- **What is needed**
Transcribe the material verbatim, starting at its first line and stopping once the line containing "Usage | Cost |" has been given; no picture should appear.
▬▬▬▬▬▬▬▬▬▬
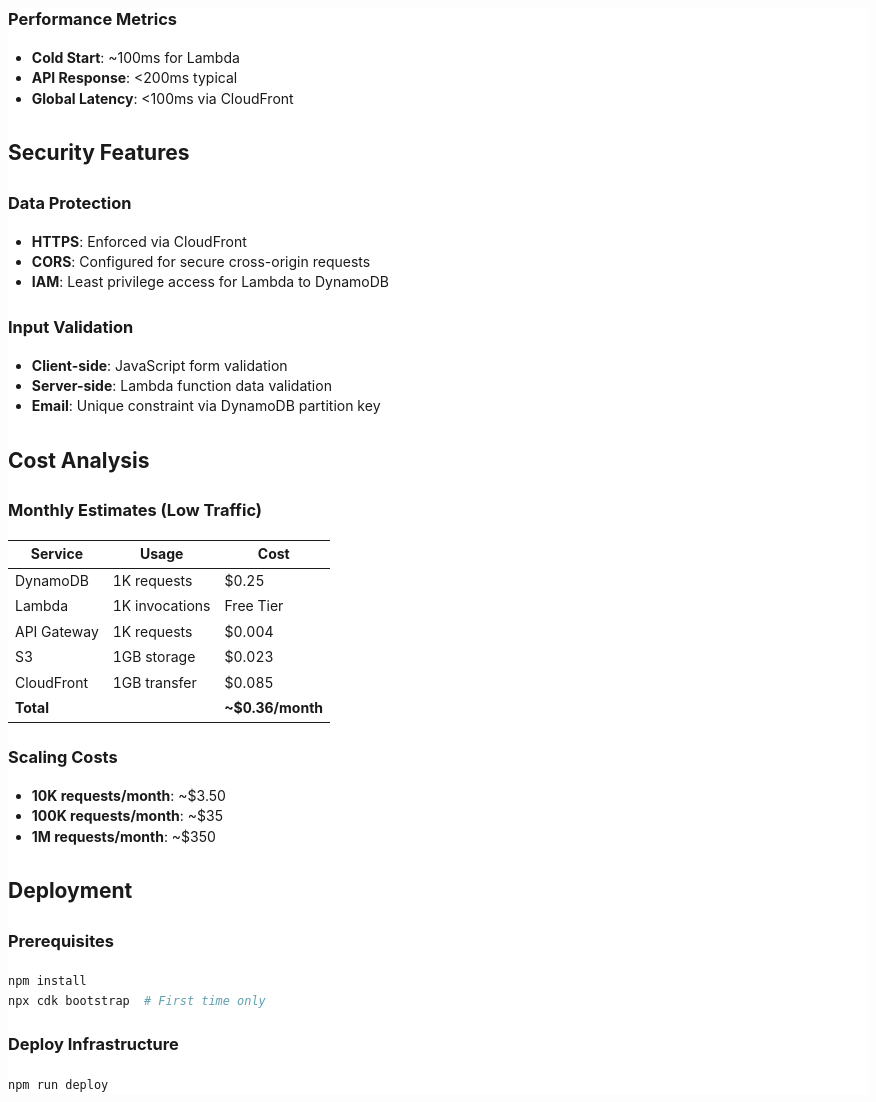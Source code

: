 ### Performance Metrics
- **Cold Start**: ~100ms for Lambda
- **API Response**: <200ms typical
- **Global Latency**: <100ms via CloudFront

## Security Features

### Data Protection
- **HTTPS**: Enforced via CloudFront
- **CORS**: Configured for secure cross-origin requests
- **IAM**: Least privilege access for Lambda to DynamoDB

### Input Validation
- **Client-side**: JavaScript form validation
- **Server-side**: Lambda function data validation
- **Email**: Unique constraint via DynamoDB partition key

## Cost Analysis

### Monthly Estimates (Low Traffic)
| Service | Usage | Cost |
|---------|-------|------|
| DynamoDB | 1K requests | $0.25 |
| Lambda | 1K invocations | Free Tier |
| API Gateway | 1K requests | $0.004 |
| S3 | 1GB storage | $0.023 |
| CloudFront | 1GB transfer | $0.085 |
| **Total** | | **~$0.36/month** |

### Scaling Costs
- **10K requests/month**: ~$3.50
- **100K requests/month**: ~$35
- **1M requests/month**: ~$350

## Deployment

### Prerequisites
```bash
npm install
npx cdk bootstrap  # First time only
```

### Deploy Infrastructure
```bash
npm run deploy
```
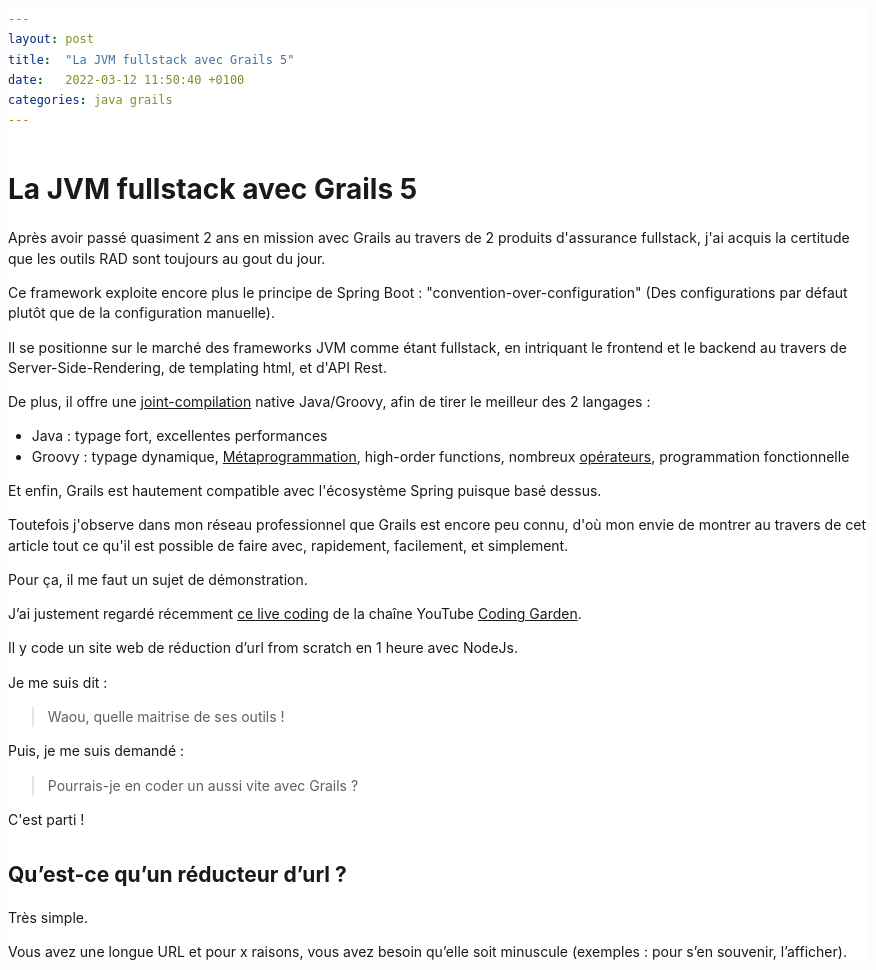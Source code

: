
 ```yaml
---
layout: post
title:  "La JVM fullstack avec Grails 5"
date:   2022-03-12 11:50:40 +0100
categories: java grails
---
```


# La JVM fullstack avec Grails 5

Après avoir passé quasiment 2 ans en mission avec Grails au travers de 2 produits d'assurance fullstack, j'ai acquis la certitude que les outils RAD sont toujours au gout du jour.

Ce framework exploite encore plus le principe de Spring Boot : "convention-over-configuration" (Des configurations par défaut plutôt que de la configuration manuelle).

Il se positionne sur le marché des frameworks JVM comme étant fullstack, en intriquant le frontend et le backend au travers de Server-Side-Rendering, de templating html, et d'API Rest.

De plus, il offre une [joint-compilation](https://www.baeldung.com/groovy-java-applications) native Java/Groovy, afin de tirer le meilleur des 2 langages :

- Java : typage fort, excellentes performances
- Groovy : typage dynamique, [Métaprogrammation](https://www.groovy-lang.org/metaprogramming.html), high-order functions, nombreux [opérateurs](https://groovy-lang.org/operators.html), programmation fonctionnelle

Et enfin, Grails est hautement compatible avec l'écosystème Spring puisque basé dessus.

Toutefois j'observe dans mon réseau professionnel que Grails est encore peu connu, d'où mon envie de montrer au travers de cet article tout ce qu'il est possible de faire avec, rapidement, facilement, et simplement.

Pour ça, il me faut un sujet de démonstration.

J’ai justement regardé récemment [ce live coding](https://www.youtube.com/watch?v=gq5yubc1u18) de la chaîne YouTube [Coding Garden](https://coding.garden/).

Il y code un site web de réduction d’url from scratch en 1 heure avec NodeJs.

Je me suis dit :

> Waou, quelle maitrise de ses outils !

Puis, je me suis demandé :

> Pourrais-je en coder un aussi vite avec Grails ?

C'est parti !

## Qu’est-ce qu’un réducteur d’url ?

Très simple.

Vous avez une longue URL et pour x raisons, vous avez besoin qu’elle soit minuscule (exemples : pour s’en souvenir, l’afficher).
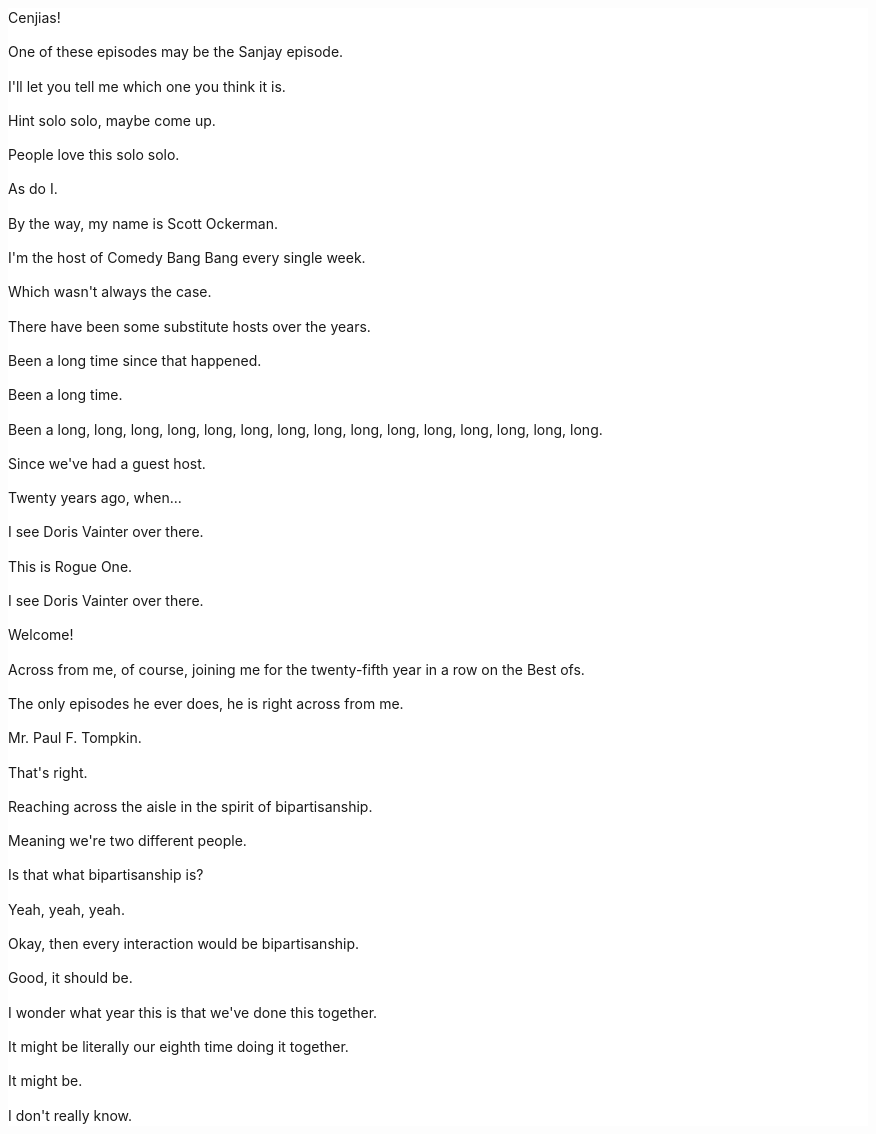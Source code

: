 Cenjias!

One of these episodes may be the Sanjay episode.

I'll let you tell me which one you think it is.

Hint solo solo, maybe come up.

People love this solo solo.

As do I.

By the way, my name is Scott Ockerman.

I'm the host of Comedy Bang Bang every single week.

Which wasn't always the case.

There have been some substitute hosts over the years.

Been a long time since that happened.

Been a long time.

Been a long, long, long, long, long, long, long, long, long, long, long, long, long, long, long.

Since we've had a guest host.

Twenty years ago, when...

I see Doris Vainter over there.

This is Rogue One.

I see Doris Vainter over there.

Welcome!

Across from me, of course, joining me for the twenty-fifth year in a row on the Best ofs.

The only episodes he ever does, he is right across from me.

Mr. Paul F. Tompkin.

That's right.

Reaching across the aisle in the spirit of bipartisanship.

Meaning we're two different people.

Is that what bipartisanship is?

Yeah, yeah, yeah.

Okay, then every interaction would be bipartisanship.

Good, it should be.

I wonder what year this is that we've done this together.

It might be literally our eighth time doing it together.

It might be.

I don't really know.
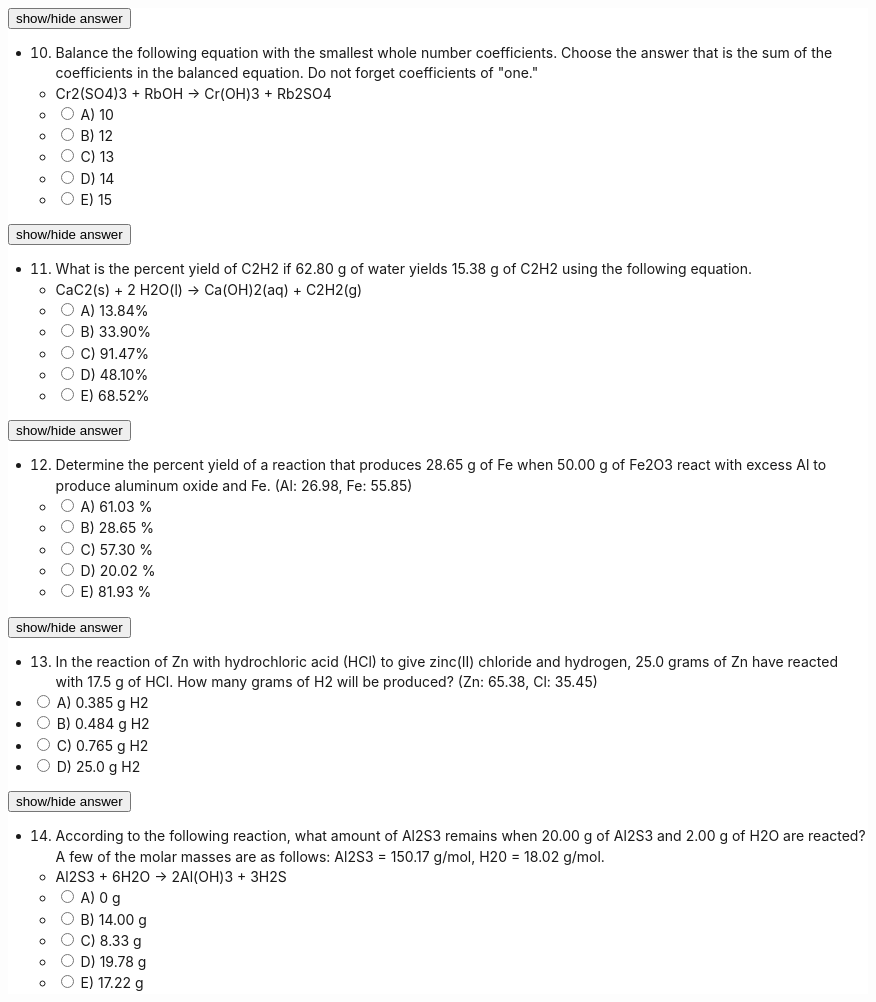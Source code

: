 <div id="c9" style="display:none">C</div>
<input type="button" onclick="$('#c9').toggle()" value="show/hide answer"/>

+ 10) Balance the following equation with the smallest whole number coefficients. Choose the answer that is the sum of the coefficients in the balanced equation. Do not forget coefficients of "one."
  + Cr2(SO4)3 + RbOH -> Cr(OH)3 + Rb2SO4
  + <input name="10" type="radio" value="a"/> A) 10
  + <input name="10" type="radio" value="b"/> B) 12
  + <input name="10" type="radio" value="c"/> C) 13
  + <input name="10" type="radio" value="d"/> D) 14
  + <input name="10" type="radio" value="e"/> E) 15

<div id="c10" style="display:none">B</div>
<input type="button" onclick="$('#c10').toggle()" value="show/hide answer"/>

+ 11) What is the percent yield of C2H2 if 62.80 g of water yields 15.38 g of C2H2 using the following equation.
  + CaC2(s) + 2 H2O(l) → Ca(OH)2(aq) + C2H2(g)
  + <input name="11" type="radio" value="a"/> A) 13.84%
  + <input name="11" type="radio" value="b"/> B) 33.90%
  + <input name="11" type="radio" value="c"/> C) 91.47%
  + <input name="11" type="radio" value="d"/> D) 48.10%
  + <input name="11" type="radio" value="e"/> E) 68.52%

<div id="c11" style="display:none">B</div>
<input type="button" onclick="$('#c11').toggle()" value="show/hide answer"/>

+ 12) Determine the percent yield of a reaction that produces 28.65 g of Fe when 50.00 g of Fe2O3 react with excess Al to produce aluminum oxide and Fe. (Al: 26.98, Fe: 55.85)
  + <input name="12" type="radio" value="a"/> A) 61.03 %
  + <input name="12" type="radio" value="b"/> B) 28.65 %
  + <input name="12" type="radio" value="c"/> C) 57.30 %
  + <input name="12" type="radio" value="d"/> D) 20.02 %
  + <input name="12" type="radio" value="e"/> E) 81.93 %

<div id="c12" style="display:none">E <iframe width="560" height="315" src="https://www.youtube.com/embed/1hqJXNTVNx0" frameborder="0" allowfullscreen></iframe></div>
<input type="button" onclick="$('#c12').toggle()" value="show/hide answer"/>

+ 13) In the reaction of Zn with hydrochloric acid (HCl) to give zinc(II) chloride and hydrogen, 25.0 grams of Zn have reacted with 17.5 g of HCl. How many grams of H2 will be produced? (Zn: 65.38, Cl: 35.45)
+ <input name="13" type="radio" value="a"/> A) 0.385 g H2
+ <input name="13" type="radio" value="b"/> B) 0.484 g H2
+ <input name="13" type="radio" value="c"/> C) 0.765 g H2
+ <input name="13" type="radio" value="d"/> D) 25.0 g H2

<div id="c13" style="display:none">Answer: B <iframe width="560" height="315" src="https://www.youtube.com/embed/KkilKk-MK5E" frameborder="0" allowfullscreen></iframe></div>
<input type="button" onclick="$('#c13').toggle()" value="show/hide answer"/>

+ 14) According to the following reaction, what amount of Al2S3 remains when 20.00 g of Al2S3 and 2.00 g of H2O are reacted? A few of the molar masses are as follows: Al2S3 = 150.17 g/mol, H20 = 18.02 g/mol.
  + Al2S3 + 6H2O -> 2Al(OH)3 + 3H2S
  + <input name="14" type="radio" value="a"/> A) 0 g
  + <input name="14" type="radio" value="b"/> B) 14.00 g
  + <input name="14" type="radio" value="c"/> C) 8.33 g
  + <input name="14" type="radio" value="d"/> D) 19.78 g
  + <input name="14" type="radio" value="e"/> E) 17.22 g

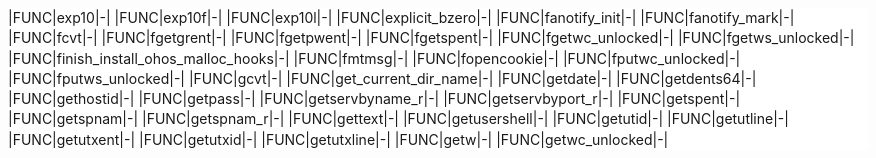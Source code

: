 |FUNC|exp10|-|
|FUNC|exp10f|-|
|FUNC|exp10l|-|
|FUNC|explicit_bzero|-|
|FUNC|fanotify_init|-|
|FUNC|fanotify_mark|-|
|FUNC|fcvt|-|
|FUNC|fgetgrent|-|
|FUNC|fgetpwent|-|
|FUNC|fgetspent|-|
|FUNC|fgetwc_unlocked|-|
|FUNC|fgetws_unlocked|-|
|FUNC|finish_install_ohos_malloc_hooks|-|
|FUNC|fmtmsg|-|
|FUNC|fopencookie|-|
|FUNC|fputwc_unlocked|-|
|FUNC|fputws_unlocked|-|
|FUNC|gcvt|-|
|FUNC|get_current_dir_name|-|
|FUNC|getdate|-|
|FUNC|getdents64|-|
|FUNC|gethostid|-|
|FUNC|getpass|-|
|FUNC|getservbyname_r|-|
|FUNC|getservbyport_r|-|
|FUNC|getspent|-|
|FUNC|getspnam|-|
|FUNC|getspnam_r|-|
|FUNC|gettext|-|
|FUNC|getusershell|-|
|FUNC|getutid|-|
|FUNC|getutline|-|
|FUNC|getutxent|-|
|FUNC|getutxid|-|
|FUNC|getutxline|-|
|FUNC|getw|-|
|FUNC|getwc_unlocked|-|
▬▬▬▬▬▬▬▬▬▬
- **Task result**
Source code

: ### Performance Metrics
- **Cold Start**: ~100ms for Lambda
- **API Response**: <200ms typical
- **Global Latency**: <100ms via CloudFront

## Security Features

### Data Protection
- **HTTPS**: Enforced via CloudFront
- **CORS**: Configured for secure cross-origin requests
- **IAM**: Least privilege access for Lambda to DynamoDB

### Input Validation
- **Client-side**: JavaScript form validation
- **Server-side**: Lambda function data validation
- **Email**: Unique constraint via DynamoDB partition key

## Cost Analysis

### Monthly Estimates (Low Traffic)
| Service | Usage | Cost |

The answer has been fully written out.